New Delhi: India is in the midst of a ‘growth recession’ that is being run through extreme centralisation of power in the Prime Minister’s Office (PMO) and powerless ministers, claimed former Reserve Bank of India (RBI) governor Raghuram Rajan, amid the ongoing slowdown. Voicing his opinion in India Today magazine, Rajan recommended measures to curb the crisis. He pitched for reforms to liberalise capital, land and labour markets, and spur investment as well as growth.

To boost competition and improve domestic efficiency, Rajan suggested India to join free-trade agreements. He also asked the Centre to acknowledge the problem to address the slowdown.

“The starting point has to be to recognise the magnitude of the problem, to not brand every internal or external critic as politically-motivated, and to stop believing that the problem is temporary and that suppressing bad news and inconvenient surveys will make it go away,” he wrote.

Furthermore, he added,”To understand what has gone wrong, we need to start first with the centralised nature of the current government.

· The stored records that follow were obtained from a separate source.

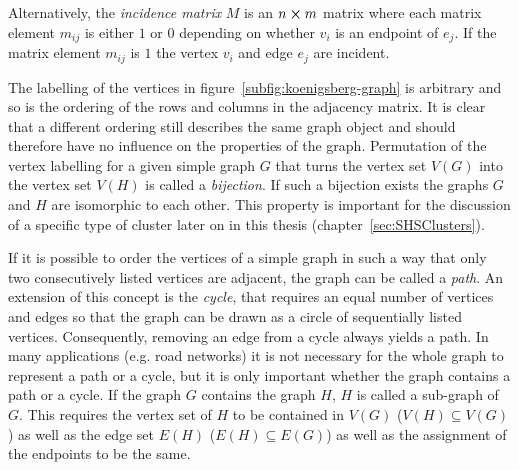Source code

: Alternatively, the \textit{incidence matrix} $M$ is an $n \cross m$ matrix where
each matrix element $m_{ij}$ is either $1$ or $0$ depending on whether $v_i$ is
an endpoint of $e_j$. If the matrix element $m_{ij}$ is $1$ the vertex $v_i$ and
edge $e_j$ are incident.

The labelling of the vertices in figure~\ref{subfig:koenigsberg-graph} is
arbitrary and so is the ordering of the rows and columns in the adjacency
matrix. It is clear that a different ordering still describes the same graph
object and should therefore have no influence on the properties of the graph.
Permutation of the vertex labelling for a given simple graph $G$ that turns the
vertex set $V(G)$ into the vertex set $V(H)$ is called a \textit{bijection}. If
such a bijection exists the graphs $G$ and $H$ are isomorphic to each other.
This property is important for the discussion of a specific type of cluster
later on in this thesis (chapter~\ref{sec:SHSClusters}).

If it is possible to order the vertices of a simple graph in such a way that
only two consecutively listed vertices are adjacent, the graph can be called a
\textit{path}. An extension of this concept is the \textit{cycle}, that requires
an equal number of vertices and edges so that the graph can be drawn as a circle
of sequentially listed vertices. Consequently, removing an edge from a cycle
always yields a path. In many applications (e.g. road networks) it is not
necessary for the whole graph to represent a path or a cycle, but it is only
important whether the graph contains a path or a cycle. If the graph $G$
contains the graph $H$, $H$ is called a sub-graph of $G$. This requires the
vertex set of $H$ to be contained in $V(G)$ ($V(H)\subseteq V(G)$) as well as
the edge set $E(H)$ ($E(H)\subseteq E(G)$) as well as the assignment of the
endpoints to be the same.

Not just decision-making but also ideas and plans emanate from a small set of personalities around the Prime Minister and in the Prime Minister’s Office (PMO). That works well for the party’s political and social agenda, which is well laid out, and where all these individuals have domain expertise. It works less well for economic reforms, where there is less of a coherent articulated agenda at the top, and less domain knowledge of how the economy works at the national rather than state level.”

He also acknowledged that the present NDA-led government ‘inherited some of the problems from the previous Congress-led UPA regime’ but after five-and-a-half years those problems needed to be resolved.  “Even if some of the problems are legacies, the government, after five-and-a-half years in power, needs to resolve them. A massive new reform thrust is needed, accompanied by a change in how the administration governs,” Rajan asserted.

Rajan also advised the government to refrain from cutting personal income tax rates for the middle-class for now. Talking about the government’s aim of becoming USD 5 trillion economy by 2024, the former RBI governor said,”The repeated government allusion to a USD 5-trillion-economy by 2024 seem increasingly unrealistic.”